Below are entries; count each line that holds the word "Notes" and report the number without any other words.

Provided data section start

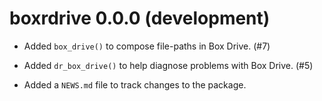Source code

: # boxrdrive 0.0.0 (development)

* Added `box_drive()` to compose file-paths in Box Drive. (#7)

* Added `dr_box_drive()` to help diagnose problems with Box Drive. (#5)

* Added a `NEWS.md` file to track changes to the package.
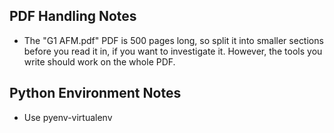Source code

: ## PDF Handling Notes
- The "G1 AFM.pdf" PDF is 500 pages long, so split it into smaller sections before you read it in, if you want to investigate it. However, the tools you write should work on the whole PDF.

## Python Environment Notes
- Use pyenv-virtualenv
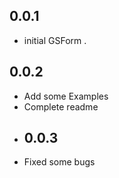 ## 0.0.1
* initial GSForm .
## 0.0.2
* Add some Examples
* Complete readme
* ## 0.0.3
* Fixed some bugs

Provided data section end

- [Task response]:
2